**To do:** Begin at the top of the records below and print each line exactly until the line containing "dello zoom consentono" has been printed; any pictures are to be left out.

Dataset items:
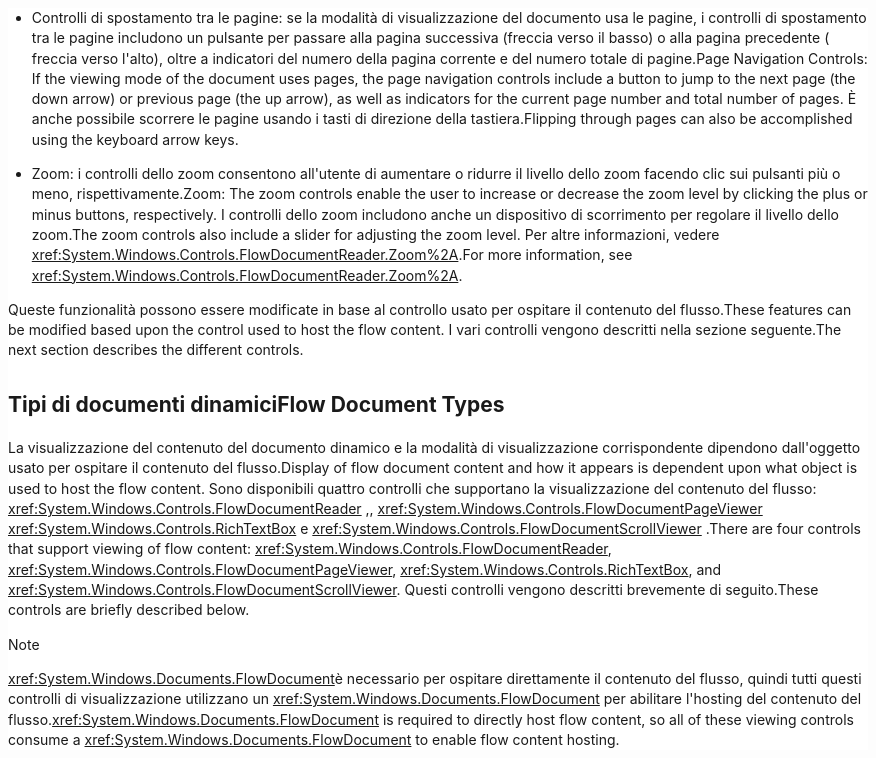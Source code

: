 - <span data-ttu-id="f5bfd-133">Controlli di spostamento tra le pagine: se la modalità di visualizzazione del documento usa le pagine, i controlli di spostamento tra le pagine includono un pulsante per passare alla pagina successiva (freccia verso il basso) o alla pagina precedente ( freccia verso l'alto), oltre a indicatori del numero della pagina corrente e del numero totale di pagine.</span><span class="sxs-lookup"><span data-stu-id="f5bfd-133">Page Navigation Controls: If the viewing mode of the document uses pages, the page navigation controls include a button to jump to the next page (the down arrow) or previous page (the up arrow), as well as indicators for the current page number and total number of pages.</span></span> <span data-ttu-id="f5bfd-134">È anche possibile scorrere le pagine usando i tasti di direzione della tastiera.</span><span class="sxs-lookup"><span data-stu-id="f5bfd-134">Flipping through pages can also be accomplished using the keyboard arrow keys.</span></span>

- <span data-ttu-id="f5bfd-135">Zoom: i controlli dello zoom consentono all'utente di aumentare o ridurre il livello dello zoom facendo clic sui pulsanti più o meno, rispettivamente.</span><span class="sxs-lookup"><span data-stu-id="f5bfd-135">Zoom: The zoom controls enable the user to increase or decrease the zoom level by clicking the plus or minus buttons, respectively.</span></span> <span data-ttu-id="f5bfd-136">I controlli dello zoom includono anche un dispositivo di scorrimento per regolare il livello dello zoom.</span><span class="sxs-lookup"><span data-stu-id="f5bfd-136">The zoom controls also include a slider for adjusting the zoom level.</span></span> <span data-ttu-id="f5bfd-137">Per altre informazioni, vedere <xref:System.Windows.Controls.FlowDocumentReader.Zoom%2A>.</span><span class="sxs-lookup"><span data-stu-id="f5bfd-137">For more information, see <xref:System.Windows.Controls.FlowDocumentReader.Zoom%2A>.</span></span>

<span data-ttu-id="f5bfd-138">Queste funzionalità possono essere modificate in base al controllo usato per ospitare il contenuto del flusso.</span><span class="sxs-lookup"><span data-stu-id="f5bfd-138">These features can be modified based upon the control used to host the flow content.</span></span> <span data-ttu-id="f5bfd-139">I vari controlli vengono descritti nella sezione seguente.</span><span class="sxs-lookup"><span data-stu-id="f5bfd-139">The next section describes the different controls.</span></span>

<a name="flow_document_types"></a>

## <a name="flow-document-types"></a><span data-ttu-id="f5bfd-140">Tipi di documenti dinamici</span><span class="sxs-lookup"><span data-stu-id="f5bfd-140">Flow Document Types</span></span>

<span data-ttu-id="f5bfd-141">La visualizzazione del contenuto del documento dinamico e la modalità di visualizzazione corrispondente dipendono dall'oggetto usato per ospitare il contenuto del flusso.</span><span class="sxs-lookup"><span data-stu-id="f5bfd-141">Display of flow document content and how it appears is dependent upon what object is used to host the flow content.</span></span> <span data-ttu-id="f5bfd-142">Sono disponibili quattro controlli che supportano la visualizzazione del contenuto del flusso: <xref:System.Windows.Controls.FlowDocumentReader> ,, <xref:System.Windows.Controls.FlowDocumentPageViewer> <xref:System.Windows.Controls.RichTextBox> e <xref:System.Windows.Controls.FlowDocumentScrollViewer> .</span><span class="sxs-lookup"><span data-stu-id="f5bfd-142">There are four controls that support viewing of flow content: <xref:System.Windows.Controls.FlowDocumentReader>, <xref:System.Windows.Controls.FlowDocumentPageViewer>, <xref:System.Windows.Controls.RichTextBox>, and <xref:System.Windows.Controls.FlowDocumentScrollViewer>.</span></span> <span data-ttu-id="f5bfd-143">Questi controlli vengono descritti brevemente di seguito.</span><span class="sxs-lookup"><span data-stu-id="f5bfd-143">These controls are briefly described below.</span></span>

> [!NOTE]
> <span data-ttu-id="f5bfd-144"><xref:System.Windows.Documents.FlowDocument>è necessario per ospitare direttamente il contenuto del flusso, quindi tutti questi controlli di visualizzazione utilizzano un <xref:System.Windows.Documents.FlowDocument> per abilitare l'hosting del contenuto del flusso.</span><span class="sxs-lookup"><span data-stu-id="f5bfd-144"><xref:System.Windows.Documents.FlowDocument> is required to directly host flow content, so all of these viewing controls consume a <xref:System.Windows.Documents.FlowDocument> to enable flow content hosting.</span></span>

**Exercise answer:**
Source code

: - <span data-ttu-id="f5bfd-133">Controlli di spostamento tra le pagine: se la modalità di visualizzazione del documento usa le pagine, i controlli di spostamento tra le pagine includono un pulsante per passare alla pagina successiva (freccia verso il basso) o alla pagina precedente ( freccia verso l'alto), oltre a indicatori del numero della pagina corrente e del numero totale di pagine.</span><span class="sxs-lookup"><span data-stu-id="f5bfd-133">Page Navigation Controls: If the viewing mode of the document uses pages, the page navigation controls include a button to jump to the next page (the down arrow) or previous page (the up arrow), as well as indicators for the current page number and total number of pages.</span></span> <span data-ttu-id="f5bfd-134">È anche possibile scorrere le pagine usando i tasti di direzione della tastiera.</span><span class="sxs-lookup"><span data-stu-id="f5bfd-134">Flipping through pages can also be accomplished using the keyboard arrow keys.</span></span>

- <span data-ttu-id="f5bfd-135">Zoom: i controlli dello zoom consentono all'utente di aumentare o ridurre il livello dello zoom facendo clic sui pulsanti più o meno, rispettivamente.</span><span class="sxs-lookup"><span data-stu-id="f5bfd-135">Zoom: The zoom controls enable the user to increase or decrease the zoom level by clicking the plus or minus buttons, respectively.</span></span> <span data-ttu-id="f5bfd-136">I controlli dello zoom includono anche un dispositivo di scorrimento per regolare il livello dello zoom.</span><span class="sxs-lookup"><span data-stu-id="f5bfd-136">The zoom controls also include a slider for adjusting the zoom level.</span></span> <span data-ttu-id="f5bfd-137">Per altre informazioni, vedere <xref:System.Windows.Controls.FlowDocumentReader.Zoom%2A>.</span><span class="sxs-lookup"><span data-stu-id="f5bfd-137">For more information, see <xref:System.Windows.Controls.FlowDocumentReader.Zoom%2A>.</span></span>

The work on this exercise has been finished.